*** Opening Listed entries ***
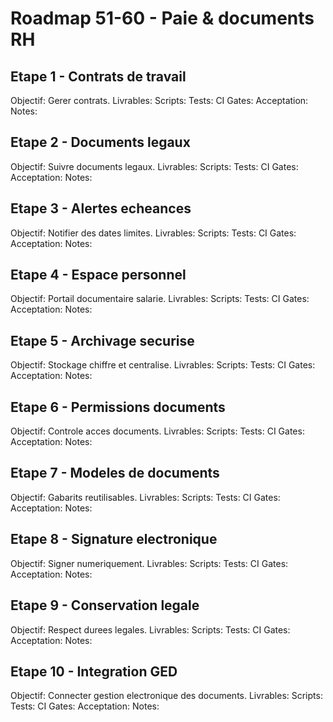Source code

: # Roadmap 51-60 - Paie & documents RH

## Etape 1 - Contrats de travail
Objectif: Gerer contrats.
Livrables:
Scripts:
Tests:
CI Gates:
Acceptation:
Notes:

## Etape 2 - Documents legaux
Objectif: Suivre documents legaux.
Livrables:
Scripts:
Tests:
CI Gates:
Acceptation:
Notes:

## Etape 3 - Alertes echeances
Objectif: Notifier des dates limites.
Livrables:
Scripts:
Tests:
CI Gates:
Acceptation:
Notes:

## Etape 4 - Espace personnel
Objectif: Portail documentaire salarie.
Livrables:
Scripts:
Tests:
CI Gates:
Acceptation:
Notes:

## Etape 5 - Archivage securise
Objectif: Stockage chiffre et centralise.
Livrables:
Scripts:
Tests:
CI Gates:
Acceptation:
Notes:

## Etape 6 - Permissions documents
Objectif: Controle acces documents.
Livrables:
Scripts:
Tests:
CI Gates:
Acceptation:
Notes:

## Etape 7 - Modeles de documents
Objectif: Gabarits reutilisables.
Livrables:
Scripts:
Tests:
CI Gates:
Acceptation:
Notes:

## Etape 8 - Signature electronique
Objectif: Signer numeriquement.
Livrables:
Scripts:
Tests:
CI Gates:
Acceptation:
Notes:

## Etape 9 - Conservation legale
Objectif: Respect durees legales.
Livrables:
Scripts:
Tests:
CI Gates:
Acceptation:
Notes:

## Etape 10 - Integration GED
Objectif: Connecter gestion electronique des documents.
Livrables:
Scripts:
Tests:
CI Gates:
Acceptation:
Notes:
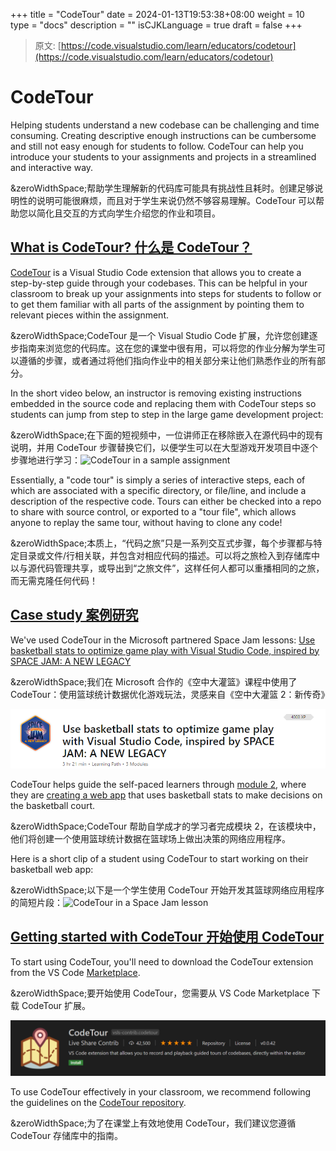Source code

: +++
title = "CodeTour"
date = 2024-01-13T19:53:38+08:00
weight = 10
type = "docs"
description = ""
isCJKLanguage = true
draft = false
+++

> 原文: [https://code.visualstudio.com/learn/educators/codetour](https://code.visualstudio.com/learn/educators/codetour)

# CodeTour



Helping students understand a new codebase can be challenging and time consuming. Creating descriptive enough instructions can be cumbersome and still not easy enough for students to follow. CodeTour can help you introduce your students to your assignments and projects in a streamlined and interactive way.

&zeroWidthSpace;帮助学生理解新的代码库可能具有挑战性且耗时。创建足够说明性的说明可能很麻烦，而且对于学生来说仍然不够容易理解。CodeTour 可以帮助您以简化且交互的方式向学生介绍您的作业和项目。

## [What is CodeTour? 什么是 CodeTour？](https://code.visualstudio.com/learn/educators/codetour#_what-is-codetour)

[CodeTour](https://marketplace.visualstudio.com/items?itemName=vsls-contrib.codetour) is a Visual Studio Code extension that allows you to create a step-by-step guide through your codebases. This can be helpful in your classroom to break up your assignments into steps for students to follow or to get them familiar with all parts of the assignment by pointing them to relevant pieces within the assignment.

&zeroWidthSpace;CodeTour 是一个 Visual Studio Code 扩展，允许您创建逐步指南来浏览您的代码库。这在您的课堂中很有用，可以将您的作业分解为学生可以遵循的步骤，或者通过将他们指向作业中的相关部分来让他们熟悉作业的所有部分。

In the short video below, an instructor is removing existing instructions embedded in the source code and replacing them with CodeTour steps so students can jump from step to step in the large game development project:

&zeroWidthSpace;在下面的短视频中，一位讲师正在移除嵌入在源代码中的现有说明，并用 CodeTour 步骤替换它们，以便学生可以在大型游戏开发项目中逐个步骤地进行学习：![CodeTour in a sample assignment](./CodeTour_img/codetour-example-lesson.gif)

Essentially, a "code tour" is simply a series of interactive steps, each of which are associated with a specific directory, or file/line, and include a description of the respective code. Tours can either be checked into a repo to share with source control, or exported to a "tour file", which allows anyone to replay the same tour, without having to clone any code!

&zeroWidthSpace;本质上，“代码之旅”只是一系列交互式步骤，每个步骤都与特定目录或文件/行相关联，并包含对相应代码的描述。可以将之旅检入到存储库中以与源代码管理共享，或导出到“之旅文件”，这样任何人都可以重播相同的之旅，而无需克隆任何代码！

## [Case study 案例研究](https://code.visualstudio.com/learn/educators/codetour#_case-study)

We've used CodeTour in the Microsoft partnered Space Jam lessons: [Use basketball stats to optimize game play with Visual Studio Code, inspired by SPACE JAM: A NEW LEGACY](https://learn.microsoft.com/training/paths/optimize-basketball-games-with-machine-learning)

&zeroWidthSpace;我们在 Microsoft 合作的《空中大灌篮》课程中使用了 CodeTour：使用篮球统计数据优化游戏玩法，灵感来自《空中大灌篮 2：新传奇》

![Microsoft partners Space Jam coding lessons](./CodeTour_img/space-jam-lessons-home.png)

CodeTour helps guide the self-paced learners through [module 2](https://learn.microsoft.com/training/modules/optimize-basketball-player-rest-breaks), where they are [creating a web app](https://learn.microsoft.com/training/modules/optimize-basketball-player-rest-breaks/7-codetour) that uses basketball stats to make decisions on the basketball court.

&zeroWidthSpace;CodeTour 帮助自学成才的学习者完成模块 2，在该模块中，他们将创建一个使用篮球统计数据在篮球场上做出决策的网络应用程序。

Here is a short clip of a student using CodeTour to start working on their basketball web app:

&zeroWidthSpace;以下是一个学生使用 CodeTour 开始开发其篮球网络应用程序的简短片段：![CodeTour in a Space Jam lesson](./CodeTour_img/codetour-space-jam.gif)

## [Getting started with CodeTour 开始使用 CodeTour](https://code.visualstudio.com/learn/educators/codetour#_getting-started-with-codetour)

To start using CodeTour, you'll need to download the CodeTour extension from the VS Code [Marketplace](https://marketplace.visualstudio.com/vscode).

&zeroWidthSpace;要开始使用 CodeTour，您需要从 VS Code Marketplace 下载 CodeTour 扩展。

![CodeTour extension in Extension Marketplace](./CodeTour_img/codetour-extension-marketplace.png)

To use CodeTour effectively in your classroom, we recommend following the guidelines on the [CodeTour repository](https://github.com/microsoft/codetour#getting-started).

&zeroWidthSpace;为了在课堂上有效地使用 CodeTour，我们建议您遵循 CodeTour 存储库中的指南。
*** Closing Listed entries ***
Required work ▸
When copying the records, reproduce every entry exactly and omit all pictures.

Exercise response ▸
Source code

: # Roadmap 51-60 - Paie & documents RH

## Etape 1 - Contrats de travail
Objectif: Gerer contrats.
Livrables:
Scripts:
Tests:
CI Gates:
Acceptation:
Notes:

## Etape 2 - Documents legaux
Objectif: Suivre documents legaux.
Livrables:
Scripts:
Tests:
CI Gates:
Acceptation:
Notes:

## Etape 3 - Alertes echeances
Objectif: Notifier des dates limites.
Livrables:
Scripts:
Tests:
CI Gates:
Acceptation:
Notes:

## Etape 4 - Espace personnel
Objectif: Portail documentaire salarie.
Livrables:
Scripts:
Tests:
CI Gates:
Acceptation:
Notes:

## Etape 5 - Archivage securise
Objectif: Stockage chiffre et centralise.
Livrables:
Scripts:
Tests:
CI Gates:
Acceptation:
Notes:

## Etape 6 - Permissions documents
Objectif: Controle acces documents.
Livrables:
Scripts:
Tests:
CI Gates:
Acceptation:
Notes:

## Etape 7 - Modeles de documents
Objectif: Gabarits reutilisables.
Livrables:
Scripts:
Tests:
CI Gates:
Acceptation:
Notes:

## Etape 8 - Signature electronique
Objectif: Signer numeriquement.
Livrables:
Scripts:
Tests:
CI Gates:
Acceptation:
Notes:

## Etape 9 - Conservation legale
Objectif: Respect durees legales.
Livrables:
Scripts:
Tests:
CI Gates:
Acceptation:
Notes:

## Etape 10 - Integration GED
Objectif: Connecter gestion electronique des documents.
Livrables:
Scripts:
Tests:
CI Gates:
Acceptation:
Notes:
Source code

: +++
title = "CodeTour"
date = 2024-01-13T19:53:38+08:00
weight = 10
type = "docs"
description = ""
isCJKLanguage = true
draft = false
+++

> 原文: [https://code.visualstudio.com/learn/educators/codetour](https://code.visualstudio.com/learn/educators/codetour)

# CodeTour



Helping students understand a new codebase can be challenging and time consuming. Creating descriptive enough instructions can be cumbersome and still not easy enough for students to follow. CodeTour can help you introduce your students to your assignments and projects in a streamlined and interactive way.

&zeroWidthSpace;帮助学生理解新的代码库可能具有挑战性且耗时。创建足够说明性的说明可能很麻烦，而且对于学生来说仍然不够容易理解。CodeTour 可以帮助您以简化且交互的方式向学生介绍您的作业和项目。

## [What is CodeTour? 什么是 CodeTour？](https://code.visualstudio.com/learn/educators/codetour#_what-is-codetour)

[CodeTour](https://marketplace.visualstudio.com/items?itemName=vsls-contrib.codetour) is a Visual Studio Code extension that allows you to create a step-by-step guide through your codebases. This can be helpful in your classroom to break up your assignments into steps for students to follow or to get them familiar with all parts of the assignment by pointing them to relevant pieces within the assignment.

&zeroWidthSpace;CodeTour 是一个 Visual Studio Code 扩展，允许您创建逐步指南来浏览您的代码库。这在您的课堂中很有用，可以将您的作业分解为学生可以遵循的步骤，或者通过将他们指向作业中的相关部分来让他们熟悉作业的所有部分。

In the short video below, an instructor is removing existing instructions embedded in the source code and replacing them with CodeTour steps so students can jump from step to step in the large game development project:

&zeroWidthSpace;在下面的短视频中，一位讲师正在移除嵌入在源代码中的现有说明，并用 CodeTour 步骤替换它们，以便学生可以在大型游戏开发项目中逐个步骤地进行学习：![CodeTour in a sample assignment](./CodeTour_img/codetour-example-lesson.gif)

Essentially, a "code tour" is simply a series of interactive steps, each of which are associated with a specific directory, or file/line, and include a description of the respective code. Tours can either be checked into a repo to share with source control, or exported to a "tour file", which allows anyone to replay the same tour, without having to clone any code!

&zeroWidthSpace;本质上，“代码之旅”只是一系列交互式步骤，每个步骤都与特定目录或文件/行相关联，并包含对相应代码的描述。可以将之旅检入到存储库中以与源代码管理共享，或导出到“之旅文件”，这样任何人都可以重播相同的之旅，而无需克隆任何代码！

## [Case study 案例研究](https://code.visualstudio.com/learn/educators/codetour#_case-study)

We've used CodeTour in the Microsoft partnered Space Jam lessons: [Use basketball stats to optimize game play with Visual Studio Code, inspired by SPACE JAM: A NEW LEGACY](https://learn.microsoft.com/training/paths/optimize-basketball-games-with-machine-learning)

&zeroWidthSpace;我们在 Microsoft 合作的《空中大灌篮》课程中使用了 CodeTour：使用篮球统计数据优化游戏玩法，灵感来自《空中大灌篮 2：新传奇》

![Microsoft partners Space Jam coding lessons](./CodeTour_img/space-jam-lessons-home.png)

CodeTour helps guide the self-paced learners through [module 2](https://learn.microsoft.com/training/modules/optimize-basketball-player-rest-breaks), where they are [creating a web app](https://learn.microsoft.com/training/modules/optimize-basketball-player-rest-breaks/7-codetour) that uses basketball stats to make decisions on the basketball court.

&zeroWidthSpace;CodeTour 帮助自学成才的学习者完成模块 2，在该模块中，他们将创建一个使用篮球统计数据在篮球场上做出决策的网络应用程序。

Here is a short clip of a student using CodeTour to start working on their basketball web app:

&zeroWidthSpace;以下是一个学生使用 CodeTour 开始开发其篮球网络应用程序的简短片段：![CodeTour in a Space Jam lesson](./CodeTour_img/codetour-space-jam.gif)

## [Getting started with CodeTour 开始使用 CodeTour](https://code.visualstudio.com/learn/educators/codetour#_getting-started-with-codetour)

To start using CodeTour, you'll need to download the CodeTour extension from the VS Code [Marketplace](https://marketplace.visualstudio.com/vscode).

&zeroWidthSpace;要开始使用 CodeTour，您需要从 VS Code Marketplace 下载 CodeTour 扩展。

![CodeTour extension in Extension Marketplace](./CodeTour_img/codetour-extension-marketplace.png)

To use CodeTour effectively in your classroom, we recommend following the guidelines on the [CodeTour repository](https://github.com/microsoft/codetour#getting-started).

&zeroWidthSpace;为了在课堂上有效地使用 CodeTour，我们建议您遵循 CodeTour 存储库中的指南。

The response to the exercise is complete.